Even those who inadvertently failed to file an FBAR (i.e., “benign actors”) are afraid they could be hit with the elevated penalties applicable to willful violations because the government may rely on circumstantial evidence of willfulness or willful blindness. Such fears have prompted some to enter the IRS’s offshore voluntary disclosure (OVD) programs and agree to pay penalties of such severity that they appear to have been designed for bad actors. The median penalty applied to taxpayers with the smallest accounts (i.e., those in the 10th percentile with accounts of $17,368 or less) under the 2011 OVD program, is more than eight times the unreported tax—over ten times the 75 percent penalty for civil tax fraud.
In June 2014, the IRS reduced the amount it requires certain benign actors to pay under its settlement programs. However, it did not allow those who have already signed closing agreements to receive the same, more reasonable program terms, in effect punishing them for addressing the problem quickly. Unexpected and disproportionate FBAR penalties may violate a taxpayer’s rights to be informed and to a fair and just tax system. Because they cause some people to agree to excessive OVD settlements, they may also erode the rights to pay no more than the correct amount of tax, challenge the IRS’s position and be heard, and appeal an IRS decision in an independent forum, as discussed in prior reports.
For small accounts, the maximum penalty may be an even greater percentage. For example, someone with a total of $10,000 in five different foreign accounts ($2,000 in each) could be subject to a non-willful FBAR penalty of $300,000 (six years times five accounts times $10,000) or 30 times the account balance. If the IRS deems the violation willful, the penalty could rise to $3 million (six years times five accounts times $100,000) or 300 times the account balance.

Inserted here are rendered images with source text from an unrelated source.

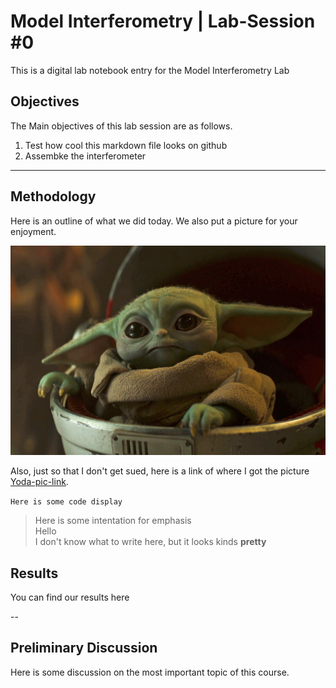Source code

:# Model Interferometry | Lab-Session #0

This is a digital lab notebook entry for the Model Interferometry Lab

## Objectives

The Main objectives of this lab session are as follows.

1. Test how cool this markdown file looks on github
2. Assembke the interferometer

---

## Methodology

Here is an outline of what we did today. We also put a picture for your enjoyment.

![The answer to life, the universe and everything](yoda.jpeg)

Also, just so that I don't get sued, here is a link of where I got the picture [Yoda-pic-link](https://ew.com/tv/robert-rodriguez-baby-yoda-the-mandalorian-video/).

`Here is some code display`

> Here is some intentation for emphasis\
> Hello\
> I don't know what to write here, but it looks kinds **pretty**
>

## Results

You can find our results here

--

## Preliminary Discussion

Here is some discussion on the most important topic of this course.
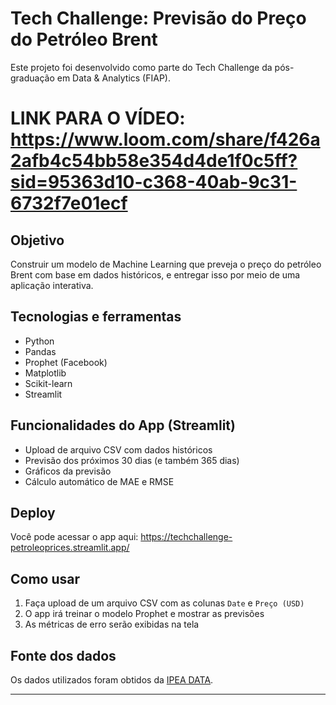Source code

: 
# Tech Challenge: Previsão do Preço do Petróleo Brent 

Este projeto foi desenvolvido como parte do Tech Challenge da pós-graduação em Data & Analytics (FIAP).

# LINK PARA O VÍDEO: https://www.loom.com/share/f426a2afb4c54bb58e354d4de1f0c5ff?sid=95363d10-c368-40ab-9c31-6732f7e01ecf

##  Objetivo
Construir um modelo de Machine Learning que preveja o preço do petróleo Brent com base em dados históricos, e entregar isso por meio de uma aplicação interativa.

##  Tecnologias e ferramentas
- Python
- Pandas
- Prophet (Facebook)
- Matplotlib
- Scikit-learn
- Streamlit

##  Funcionalidades do App (Streamlit)
- Upload de arquivo CSV com dados históricos
- Previsão dos próximos 30 dias (e também 365 dias)
- Gráficos da previsão
- Cálculo automático de MAE e RMSE

##  Deploy
Você pode acessar o app aqui: https://techchallenge-petroleoprices.streamlit.app/

##  Como usar
1. Faça upload de um arquivo CSV com as colunas `Date` e `Preço (USD)`
2. O app irá treinar o modelo Prophet e mostrar as previsões
3. As métricas de erro serão exibidas na tela

## Fonte dos dados
Os dados utilizados foram obtidos da [IPEA DATA](http://www.ipeadata.gov.br/ExibeSerie.aspx?module=m&serid=1650971490&oper=view).

---

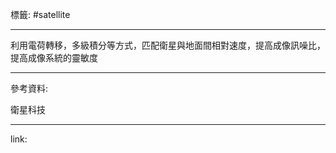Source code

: 標籤: #satellite 

---

利用電荷轉移，多級積分等方式，匹配衛星與地面間相對速度，提高成像訊噪比，提高成像系統的靈敏度

---

參考資料:

衛星科技

---

link:

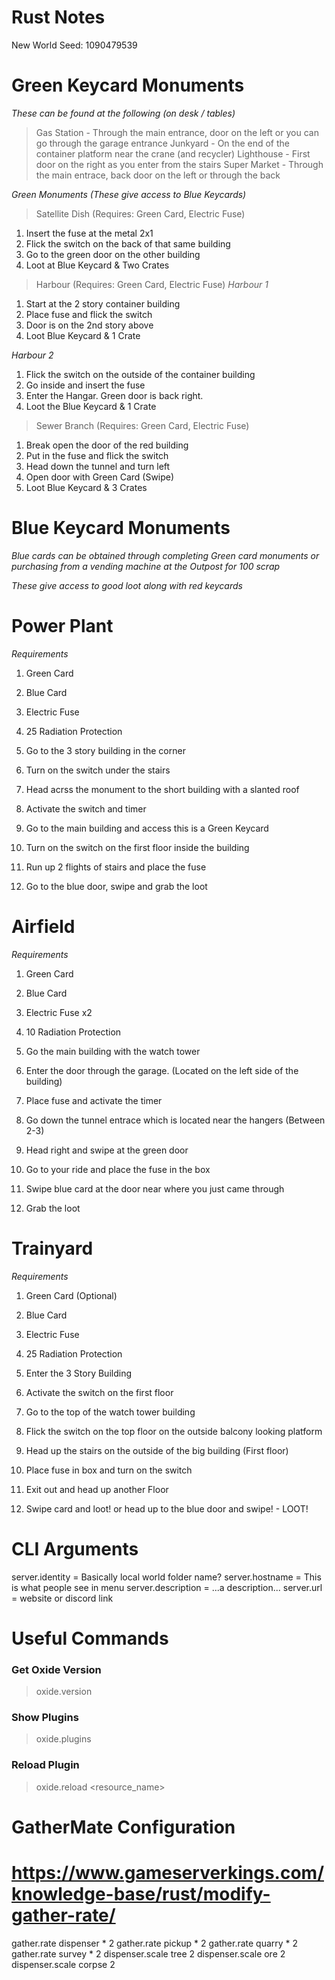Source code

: # Rust Notes
New World Seed: 1090479539

# Green Keycard Monuments
*These can be found at the following (on desk / tables)*
> Gas Station - Through the main entrance, door on the left or you can go through the garage entrance
> Junkyard - On the end of the container platform near the crane (and recycler)
> Lighthouse - First door on the right as you enter from the stairs
> Super Market - Through the main entrace, back door on the left or through the back

*Green Monuments (These give access to Blue Keycards)*
> Satellite Dish (Requires: Green Card, Electric Fuse)
1. Insert the fuse at the metal 2x1
2. Flick the switch on the back of that same building
3. Go to the green door on the other building
4. Loot at Blue Keycard & Two Crates

> Harbour (Requires: Green Card, Electric Fuse)
*Harbour 1*
1. Start at the 2 story container building
2. Place fuse and flick the switch
3. Door is on the 2nd story above
4. Loot Blue Keycard & 1 Crate

*Harbour 2*
1. Flick the switch on the outside of the container building
2. Go inside and insert the fuse
3. Enter the Hangar. Green door is back right.
4. Loot the Blue Keycard & 1 Crate

> Sewer Branch (Requires: Green Card, Electric Fuse)
1. Break open the door of the red building
2. Put in the fuse and flick the switch
3. Head down the tunnel and turn left
4. Open door with Green Card (Swipe)
5. Loot Blue Keycard & 3 Crates

# Blue Keycard Monuments
*Blue cards can be obtained through completing Green card monuments*
*or purchasing from a vending machine at the Outpost for 100 scrap*

*These give access to good loot along with red keycards*

# Power Plant
*Requirements*
1. Green Card
2. Blue Card
3. Electric Fuse
4. 25 Radiation Protection

1. Go to the 3 story building in the corner
2. Turn on the switch under the stairs
3. Head acrss the monument to the short building with a slanted roof
4. Activate the switch and timer
5. Go to the main building and access this is a Green Keycard
6. Turn on the switch on the first floor inside the building
7. Run up 2 flights of stairs and place the fuse
8. Go to the blue door, swipe and grab the loot

# Airfield
*Requirements*
1. Green Card
2. Blue Card
3. Electric Fuse x2
4. 10 Radiation Protection

1. Go the main building with the watch tower
2. Enter the door through the garage. (Located on the left side of the building)
3. Place fuse and activate the timer
4. Go down the tunnel entrace which is located near the hangers (Between 2-3)
5. Head right and swipe at the green door
6. Go to your ride and place the fuse in the box
7. Swipe blue card at the door near where you just came through
8. Grab the loot

# Trainyard
*Requirements*
1. Green Card (Optional)
2. Blue Card
3. Electric Fuse
4. 25 Radiation Protection

1. Enter the 3 Story Building
2. Activate the switch on the first floor
3. Go to the top of the watch tower building
4. Flick the switch on the top floor on the outside balcony looking platform
5. Head up the stairs on the outside of the big building (First floor)
6. Place fuse in box and turn on the switch
7. Exit out and head up another Floor 
8. Swipe card and loot! or head up to the blue door and swipe! - LOOT!

# CLI Arguments
server.identity = Basically local world folder name?
server.hostname = This is what people see in menu
server.description = ...a description...
server.url = website or discord link 

# Useful Commands
### Get Oxide Version
> oxide.version

### Show Plugins
> oxide.plugins

### Reload Plugin
> oxide.reload <resource_name>

# GatherMate Configuration
# https://www.gameserverkings.com/knowledge-base/rust/modify-gather-rate/
gather.rate dispenser * 2
gather.rate pickup * 2
gather.rate quarry * 2
gather.rate survey * 2
dispenser.scale tree 2
dispenser.scale ore 2
dispenser.scale corpse 2



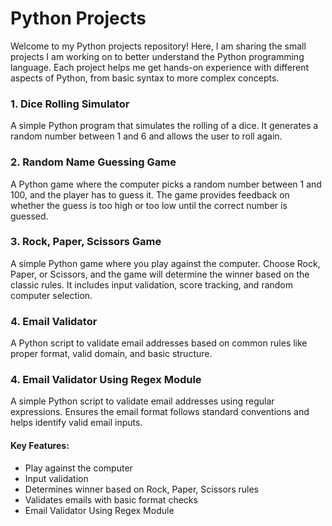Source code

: <h1>Python Projects</h1>

<p>Welcome to my Python projects repository! Here, I am sharing the small projects I am working on to better understand the Python programming language. Each project helps me get hands-on experience with different aspects of Python, from basic syntax to more complex concepts.</p>

<h3>1. Dice Rolling Simulator</h3>
<p>A simple Python program that simulates the rolling of a dice. It generates a random number between 1 and 6 and allows the user to roll again.</p>

<h3>2. Random Name Guessing Game</h3>
<p>A Python game where the computer picks a random number between 1 and 100, and the player has to guess it. The game provides feedback on whether the guess is too high or too low until the correct number is guessed.</p>

<h3>3. Rock, Paper, Scissors Game</h3>
<p>A simple Python game where you play against the computer. Choose Rock, Paper, or Scissors, and the game will determine the winner based on the classic rules. It includes input validation, score tracking, and random computer selection.</p>

<h3>4. Email Validator</h3>
<p>A Python script to validate email addresses based on common rules like proper format, valid domain, and basic structure.</p>

<h3>4. Email Validator Using Regex Module</h3>
<p>A simple Python script to validate email addresses using regular expressions. Ensures the email format follows standard conventions and helps identify valid email inputs.</p>

<h4>Key Features:</h4>
<ul>
  <li>Play against the computer</li>
  <li>Input validation</li>
  <li>Determines winner based on Rock, Paper, Scissors rules</li>
  <li>Validates emails with basic format checks</li>
  <li>Email Validator Using Regex Module</li>
</ul>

Other information reporting penalties are more proportionate than FBAR penalties. For example, there is no penalty for failing to file a U.S. income tax return if there is no unpaid tax. The penalty for failure to file most information returns and payee statements is generally $100 per return, rising to 10 percent of the unreported amount for intentional violations. By contrast, the FBAR penalty may apply even if the FBAR is one day late and even if the taxpayer has no net underreported tax (e.g., because of foreign tax credits) as a result of underreporting income from the account.
RECOMMENDATIONS
To address the disproportionality of the civil FBAR penalty, the National Taxpayer Advocate recommends legislation to:
Cap the civil FBAR penalty at the lesser of
(a) Ten percent of the unreported account balance or five percent for non-willful violations (similar to the IRS’s mitigation guidelines), and
(b) Forty percent of the portion of any underpayment attributable to the improperly undisclosed accounts (similar to the penalty for undisclosed foreign financial assets (e.g., assets not reported on Form 8938) under IRC § 6662(j)).

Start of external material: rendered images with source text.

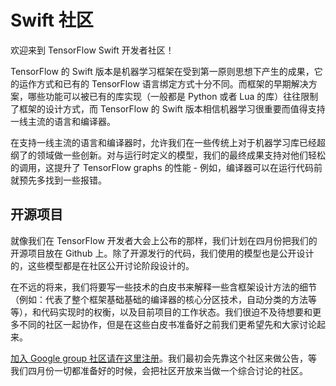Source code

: # Swift 社区

欢迎来到 TensorFlow Swift 开发者社区！

TensorFlow 的 Swift 版本是机器学习框架在受到第一原则思想下产生的成果，它的运作方式和已有的 TensorFlow 语言绑定方式十分不同。而框架的早期解决方案，哪些功能可以被已有的库实现（一般都是 Python 或者 Lua 的库）往往限制了框架的设计方式，而 TensorFlow 的 Swift 版本相信机器学习很重要而值得支持一线主流的语言和编译器。

在支持一线主流的语言和编译器时，允许我们在一些传统上对于机器学习库已经超纲了的领域做一些创新。对与运行时定义的模型，我们的最终成果支持对他们轻松的调用，这提升了 TensorFlow graphs 的性能 - 例如，编译器可以在运行代码前就预先多找到一些报错。

## 开源项目

就像我们在 TensorFlow 开发者大会上公布的那样，我们计划在四月份把我们的开源项目放在 Github 上。除了开源发行的代码，我们使用的模型也是公开设计的，这些模型都是在社区公开讨论阶段设计的。

在不远的将来，我们将要写一些技术的白皮书来解释一些含框架设计方法的细节（例如：代表了整个框架基础基础的编译器的核心分区技术，自动分类的方法等等），和代码实现时的权衡，以及目前项目的工作状态。我们很迫不及待想要和更多不同的社区一起协作，但是在这些白皮书准备好之前我们更希望先和大家讨论起来。

[加入 Google group 社区请在这里注册](https://groups.google.com/a/tensorflow.org/d/forum/swift)。我们最初会先靠这个社区来做公告，等我们四月份一切都准备好的时候，会把社区开放来当做一个综合讨论的社区。

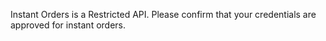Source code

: Instant Orders is a Restricted API. Please confirm that your credentials are approved for instant orders.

Eliminate or waive the civil penalty for failure to report an account on an FBAR if there is no evidence the account was used in connection with a crime and:
a. The account information was already provided to the IRS, for example, on a Form 8938, Statement of Specified Foreign Financial Assets, or by a third party (e.g., a financial institution or government);
b. The amount of unreported income from the account does not create a substantial understatement under IRC § 6662(d); or
c. The taxpayer resides in the same jurisdiction as the account.

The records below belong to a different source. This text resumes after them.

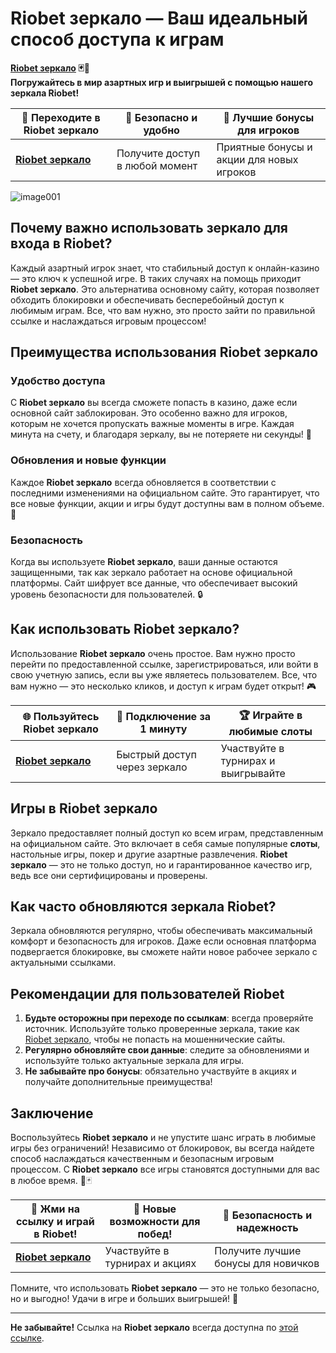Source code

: # Riobet зеркало — Ваш идеальный способ доступа к играм

**[Riobet зеркало](https://brandplay.link/dtx89f2L) 🃏🎰**  
**Погружайтесь в мир азартных игр и выигрышей с помощью нашего зеркала Riobet!**

| 🔗 **Переходите в Riobet зеркало** | 💎 **Безопасно и удобно** | 🎉 **Лучшие бонусы для игроков** |
|----------------------------------|-------------------------|----------------------------------|
| [**Riobet зеркало**](https://brandplay.link/dtx89f2L) | Получите доступ в любой момент | Приятные бонусы и акции для новых игроков |
![image001](https://github.com/user-attachments/assets/ad30a30f-dced-46d6-8dde-cbfb73e18f85)

## Почему важно использовать зеркало для входа в Riobet?

Каждый азартный игрок знает, что стабильный доступ к онлайн-казино — это ключ к успешной игре. В таких случаях на помощь приходит **Riobet зеркало**. Это альтернатива основному сайту, которая позволяет обходить блокировки и обеспечивать бесперебойный доступ к любимым играм. Все, что вам нужно, это просто зайти по правильной ссылке и наслаждаться игровым процессом!

## Преимущества использования Riobet зеркало

### Удобство доступа

С **Riobet зеркало** вы всегда сможете попасть в казино, даже если основной сайт заблокирован. Это особенно важно для игроков, которым не хочется пропускать важные моменты в игре. Каждая минута на счету, и благодаря зеркалу, вы не потеряете ни секунды! 🔑

### Обновления и новые функции

Каждое **Riobet зеркало** всегда обновляется в соответствии с последними изменениями на официальном сайте. Это гарантирует, что все новые функции, акции и игры будут доступны вам в полном объеме. 📱

### Безопасность

Когда вы используете **Riobet зеркало**, ваши данные остаются защищенными, так как зеркало работает на основе официальной платформы. Сайт шифрует все данные, что обеспечивает высокий уровень безопасности для пользователей. 🔒

## Как использовать Riobet зеркало?

Использование **Riobet зеркало** очень простое. Вам нужно просто перейти по предоставленной ссылке, зарегистрироваться, или войти в свою учетную запись, если вы уже являетесь пользователем. Все, что вам нужно — это несколько кликов, и доступ к играм будет открыт! 🎮

| 🌐 **Пользуйтесь Riobet зеркало** | 🚀 **Подключение за 1 минуту** | 🏆 **Играйте в любимые слоты** |
|--------------------------------- |----------------------------|--------------------------------|
| [**Riobet зеркало**](https://brandplay.link/dtx89f2L) | Быстрый доступ через зеркало | Участвуйте в турнирах и выигрывайте |

## Игры в Riobet зеркало

Зеркало предоставляет полный доступ ко всем играм, представленным на официальном сайте. Это включает в себя самые популярные **слоты**, настольные игры, покер и другие азартные развлечения. **Riobet зеркало** — это не только доступ, но и гарантированное качество игр, ведь все они сертифицированы и проверены.

## Как часто обновляются зеркала Riobet?

Зеркала обновляются регулярно, чтобы обеспечивать максимальный комфорт и безопасность для игроков. Даже если основная платформа подвергается блокировке, вы сможете найти новое рабочее зеркало с актуальными ссылками.

## Рекомендации для пользователей Riobet

1. **Будьте осторожны при переходе по ссылкам**: всегда проверяйте источник. Используйте только проверенные зеркала, такие как [Riobet зеркало](https://brandplay.link/dtx89f2L), чтобы не попасть на мошеннические сайты.
2. **Регулярно обновляйте свои данные**: следите за обновлениями и используйте только актуальные зеркала для игры.
3. **Не забывайте про бонусы**: обязательно участвуйте в акциях и получайте дополнительные преимущества!

## Заключение

Воспользуйтесь **Riobet зеркало** и не упустите шанс играть в любимые игры без ограничений! Независимо от блокировок, вы всегда найдете способ наслаждаться качественным и безопасным игровым процессом. С **Riobet зеркало** все игры становятся доступными для вас в любое время. 🎰🃏

| 📍 **Жми на ссылку и играй в Riobet!** | 🎉 **Новые возможности для побед!** | 🌟 **Безопасность и надежность** |
|--------------------------------------|-----------------------------------|----------------------------------|
| [**Riobet зеркало**](https://brandplay.link/dtx89f2L) | Участвуйте в турнирах и акциях | Получите лучшие бонусы для новичков |

Помните, что использовать **Riobet зеркало** — это не только безопасно, но и выгодно! Удачи в игре и больших выигрышей! 🤑

---

**Не забывайте!** Ссылка на **Riobet зеркало** всегда доступна по [этой ссылке](https://brandplay.link/dtx89f2L).
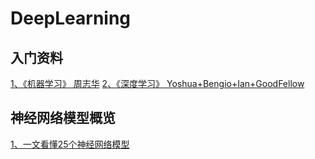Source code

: # DeepLearning
## 入门资料 
[1、《机器学习》 周志华]() 
[2、《深度学习》 Yoshua+Bengio+Ian+GoodFellow]() 
## 神经网络模型概览 
[1、一文看懂25个神经网络模型](https://blog.csdn.net/qq_35082030/article/details/73368962) 

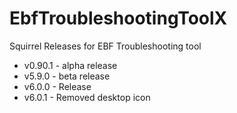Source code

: # EbfTroubleshootingToolX
Squirrel Releases for EBF Troubleshooting tool

* v0.90.1 - alpha release
* v5.9.0 - beta release
* v6.0.0 - Release
* v6.0.1 - Removed desktop icon
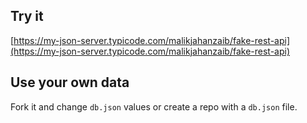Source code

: ## Try it

[https://my-json-server.typicode.com/malikjahanzaib/fake-rest-api](https://my-json-server.typicode.com/malikjahanzaib/fake-rest-api)

## Use your own data

Fork it and change `db.json` values or create a repo with a `db.json` file.
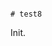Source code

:                                                                                                                                                                                                                                                                                                                                                                                                                                          # test8

Init.
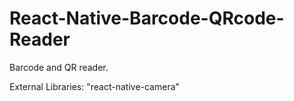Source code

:# React-Native-Barcode-QRcode-Reader
Barcode and QR reader.

External Libraries: "react-native-camera"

One form would be better than two, if confidentiality concerns are addressed.
If it aligns the FBAR and Form 8938 thresholds and deadlines, Congress should also consider consolidating the reporting requirements. Indeed, between 1970 and 1977, the Treasury Department only required taxpayers to report foreign accounts under the BSA on tax returns using Form 4683, U.S. Information Return on Foreign Bank, Securities & Other Financial Accounts.
In 1977, after taxpayer privacy laws were expanded under IRC § 6103, the IRS required people to report these accounts on a different form—not part of the return—so it could share the information with other federal agencies such as FinCEN.79 Therefore, if Congress requires the Treasury Department to combine these forms, it may also want to clarify that certain information on the combined form is not deemed part of the tax return and is not subject to IRC § 6103.
In connection with any such change, however, Congress should require the IRS to limit and prominently identify on the form, any information that may be disclosed to FinCEN.80 Without transparency and specificity, some taxpayers might withhold other information from the IRS based on a concern that it could be disclosed to other agencies. Foreign account information may be distinguished from other tax-related information because it is already required to be reported to FinCEN.